Added kernel wrappers

andersx · andersx · commit 64beacd9c87e · 2017-05-14T21:08:06.000+02:00
diff --git a/Makefile b/Makefile
@@ -5,10 +5,10 @@ OBJECTS = \
 	qml/kernels/farad_kernels.so \
 	qml/kernels/fkernels.so
 
-# Flags for GCC compilers and system BLAS/LAPACK
-COMPILER_FLAGS = --opt='-O3 -fopenmp -m64 -march=native' --f90flags=''
+# Flags for GCC compilers and MKL
+COMPILER_FLAGS = --opt='-O3 -fopenmp -m64 -march=native' --f90flags='-I${MKLROOT}/include'
 LINKER_FLAGS = -lgomp -lpthread -lm -ldl
-MATH_LINKER_FLAGS = -lblas -llapack
+MATH_LINKER_FLAGS = -L${MKLROOT}/lib/intel64 -lmkl_rt
 
 # F2PY executable
 F2PY_EXEC = f2py
diff --git a/examples/energy_krr_cmat.py b/examples/energy_krr_cmat.py
@@ -28,7 +28,6 @@
 import numpy as np
 import qml
 from qml.kernels import laplacian_kernel
-from qml.kernels import gaussian_kernel
 from qml.math import cho_solve
 
 
@@ -98,16 +97,17 @@ def get_energies(filename):
     llambda = 10**(-10.0)
 
     # Generate training Kernel
+    print "Calculating training kernel ..."
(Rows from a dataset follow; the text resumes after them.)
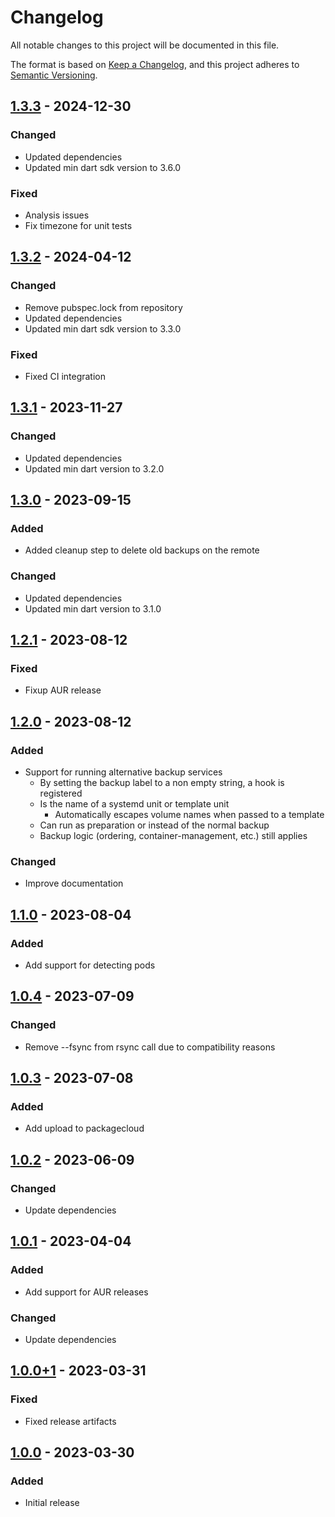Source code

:# Changelog
All notable changes to this project will be documented in this file.

The format is based on [Keep a Changelog](https://keepachangelog.com/en/1.1.0/),
and this project adheres to [Semantic Versioning](https://semver.org/spec/v2.0.0.html).

## [1.3.3] - 2024-12-30
### Changed
- Updated dependencies
- Updated min dart sdk version to 3.6.0

### Fixed
- Analysis issues
- Fix timezone for unit tests

## [1.3.2] - 2024-04-12
### Changed
- Remove pubspec.lock from repository
- Updated dependencies
- Updated min dart sdk version to 3.3.0

### Fixed
- Fixed CI integration

## [1.3.1] - 2023-11-27
### Changed
- Updated dependencies
- Updated min dart version to 3.2.0

## [1.3.0] - 2023-09-15
### Added
- Added cleanup step to delete old backups on the remote

### Changed
- Updated dependencies
- Updated min dart version to 3.1.0

## [1.2.1] - 2023-08-12
### Fixed
- Fixup AUR release

## [1.2.0] - 2023-08-12
### Added
- Support for running alternative backup services
  - By setting the backup label to a non empty string, a hook is registered
  - Is the name of a systemd unit or template unit
    - Automatically escapes volume names when passed to a template
  - Can run as preparation or instead of the normal backup
  - Backup logic (ordering, container-management, etc.) still applies

### Changed
- Improve documentation

## [1.1.0] - 2023-08-04
### Added
- Add support for detecting pods

## [1.0.4] - 2023-07-09
### Changed
- Remove --fsync from rsync call due to compatibility reasons

## [1.0.3] - 2023-07-08
### Added
- Add upload to packagecloud

## [1.0.2] - 2023-06-09
### Changed
- Update dependencies

## [1.0.1] - 2023-04-04
### Added
- Add support for AUR releases

### Changed
- Update dependencies

## [1.0.0+1] - 2023-03-31
### Fixed
- Fixed release artifacts

## [1.0.0] - 2023-03-30
### Added
- Initial release

[1.3.3]: https://github.com/Skycoder42/podman_backup/compare/v1.3.2...v1.3.3
[1.3.2]: https://github.com/Skycoder42/podman_backup/compare/v1.3.1...v1.3.2
[1.3.1]: https://github.com/Skycoder42/podman_backup/compare/v1.3.0...v1.3.1
[1.3.0]: https://github.com/Skycoder42/podman_backup/compare/v1.2.1...v1.3.0
[1.2.1]: https://github.com/Skycoder42/podman_backup/compare/v1.2.0...v1.2.1
[1.2.0]: https://github.com/Skycoder42/podman_backup/compare/v1.1.0...v1.2.0
[1.1.0]: https://github.com/Skycoder42/podman_backup/compare/v1.0.4...v1.1.0
[1.0.4]: https://github.com/Skycoder42/podman_backup/compare/v1.0.3...v1.0.4
[1.0.3]: https://github.com/Skycoder42/podman_backup/compare/v1.0.2...v1.0.3
[1.0.2]: https://github.com/Skycoder42/podman_backup/compare/v1.0.1...v1.0.2
[1.0.1]: https://github.com/Skycoder42/podman_backup/compare/v1.0.0+1...v1.0.1
[1.0.0+1]: https://github.com/Skycoder42/podman_backup/compare/v1.0.0...v1.0.0+1
[1.0.0]: https://github.com/Skycoder42/podman_backup/releases/tag/v1.0.0
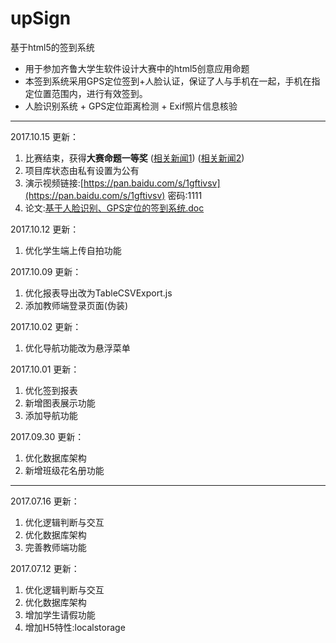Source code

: # upSign

 基于html5的签到系统
 - 用于参加齐鲁大学生软件设计大赛中的html5创意应用命题
 - 本签到系统采用GPS定位签到+人脸认证，保证了人与手机在一起，手机在指定位置范围内，进行有效签到。
 - 人脸识别系统 + GPS定位距离检测 + Exif照片信息核验

---
2017.10.15 更新：

 1. 比赛结束，获得**大赛命题一等奖** ([相关新闻1](http://edu.dzwww.com/rcjy/qzgl/201710/t20171015_16536302.htm)) ([相关新闻2](http://wenjing.ytu.edu.cn/index.php/portal/article/index/id/14217))
 2. 项目库状态由私有设置为公有
 3. 演示视频链接:[https://pan.baidu.com/s/1gftivsv](https://pan.baidu.com/s/1gftivsv) 密码:1111
 4. 论文:[基于人脸识别、GPS定位的签到系统.doc](https://github.com/szj1006/upSign/raw/v2.0/%E5%9F%BA%E4%BA%8E%E4%BA%BA%E8%84%B8%E8%AF%86%E5%88%AB%E3%80%81GPS%E5%AE%9A%E4%BD%8D%E7%9A%84%E7%AD%BE%E5%88%B0%E7%B3%BB%E7%BB%9F.doc)

2017.10.12 更新：

 1. 优化学生端上传自拍功能

2017.10.09 更新：

 1. 优化报表导出改为TableCSVExport.js
 2. 添加教师端登录页面(伪装)

2017.10.02 更新：

 1. 优化导航功能改为悬浮菜单

2017.10.01 更新：

 1. 优化签到报表
 2. 新增图表展示功能
 3. 添加导航功能

2017.09.30 更新：

 1. 优化数据库架构
 2. 新增班级花名册功能

---
2017.07.16 更新：

 1. 优化逻辑判断与交互
 2. 优化数据库架构
 3. 完善教师端功能

2017.07.12 更新：

 1. 优化逻辑判断与交互
 2. 优化数据库架构
 3. 增加学生请假功能
 4. 增加H5特性:localstorage

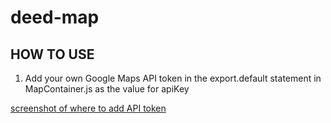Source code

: # deed-map

## HOW TO USE

1. Add your own Google Maps API token in the export.default statement in MapContainer.js as the value for apiKey

[screenshot of where to add API token](https://github.com/nabramow/deed-map/blob/dev/images/GM-API-token-location.png)
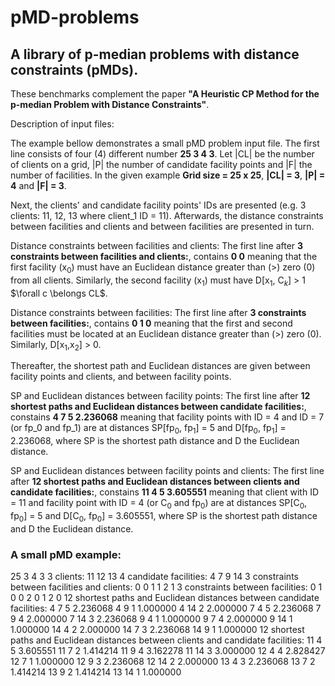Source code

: # pMD-problems
## A library of p-median problems with distance constraints (pMDs).  

These benchmarks complement the paper **"A Heuristic CP Method for the p-median Problem with Distance Constraints"**.


Description of input files:

The example bellow demonstrates a small pMD problem input file. The first line consists of four (4) different number **25 3 4 3**. Let |CL| be the number of clients on a grid, |P| the number of candidate facility points and |F| the number of facilities. In the given example **Grid size = 25 x 25**, **|CL| = 3**, **|P| = 4** and **|F| = 3**.

Next, the clients' and candidate facility points' IDs are presented (e.g. 3 clients: 11, 12, 13 where client_1 ID = 11). Afterwards, the distance constraints between facilities and clients and between facilities are presented in turn. 

Distance constraints between facilities and clients:
The first line after **3 constraints between facilities and clients:**, contains **0 0** meaning that the first facility (x$_0$) must have an Euclidean distance greater than (>) zero (0) from all clients. Similarly, the second facility (x$_1$) must have D[x$_1$, C$_k$] > 1 $\forall c \belongs CL$.

Distance constraints between facilities:
The first line after **3 constraints between facilities:**, contains **0 1 0** meaning that the first and second facilities must be located at an Euclidean distance greater than (>) zero (0). Similarly, D[x$_1$,x$_2$] > 0.

Thereafter, the shortest path and Euclidean distances are given between facility points and clients, and between facility points. 

SP and Euclidean distances between facility points:
The first line after **12 shortest paths and Euclidean distances between candidate facilities:**, constains **4 7 5 2.236068** meaning that facility points with ID = 4 and ID = 7 (or fp_0 and fp_1) are at distances SP[fp$_0$, fp$_1$] = 5 and D[fp$_0$, fp$_1$] = 2.236068, where SP is the shortest path distance and D the Euclidean distance.

SP and Euclidean distances between facility points and clients:
The first line after **12 shortest paths and Euclidean distances between clients and candidate facilities:**, constains **11 4 5 3.605551** meaning that client with ID = 11 and facility point with ID = 4 (or C$_0$ and fp$_0$) are at distances SP[C$_0$, fp$_0$] = 5 and D[C$_0$, fp$_0$] = 3.605551, where SP is the shortest path distance and D the Euclidean distance.


### A small pMD example:

25 3 4 3
3 clients:
11
12
13
4 candidate facilities:
4
7
9
14
3 constraints between facilities and clients:
0 0
1 1
2 1
3 constraints between facilities:
0 1 0
0 2 0
1 2 0
12 shortest paths and Euclidean distances between candidate facilities:
4 7 5 2.236068
4 9 1 1.000000
4 14 2 2.000000
7 4 5 2.236068
7 9 4 2.000000
7 14 3 2.236068
9 4 1 1.000000
9 7 4 2.000000
9 14 1 1.000000
14 4 2 2.000000
14 7 3 2.236068
14 9 1 1.000000
12 shortest paths and Euclidean distances between clients and candidate facilities:
11 4 5 3.605551
11 7 2 1.414214
11 9 4 3.162278
11 14 3 3.000000
12 4 4 2.828427
12 7 1 1.000000
12 9 3 2.236068
12 14 2 2.000000
13 4 3 2.236068
13 7 2 1.414214
13 9 2 1.414214
13 14 1 1.000000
     K = laplacian_kernel(X, X, sigma)
-    # K = gaussian_kernel(X, X, sigma)
 
     # Solve alpha
+    print "Solving alphas ..."
     K[np.diag_indices_from(K)] += llambda
     alpha = cho_solve(K,Y)
 
     # Calculate prediction kernel
+    print "Calculating prediction kernel ..."
     Ks = laplacian_kernel(X, Xs, sigma)
-    # Ks = gaussian_kernel(X, Xs, sigma)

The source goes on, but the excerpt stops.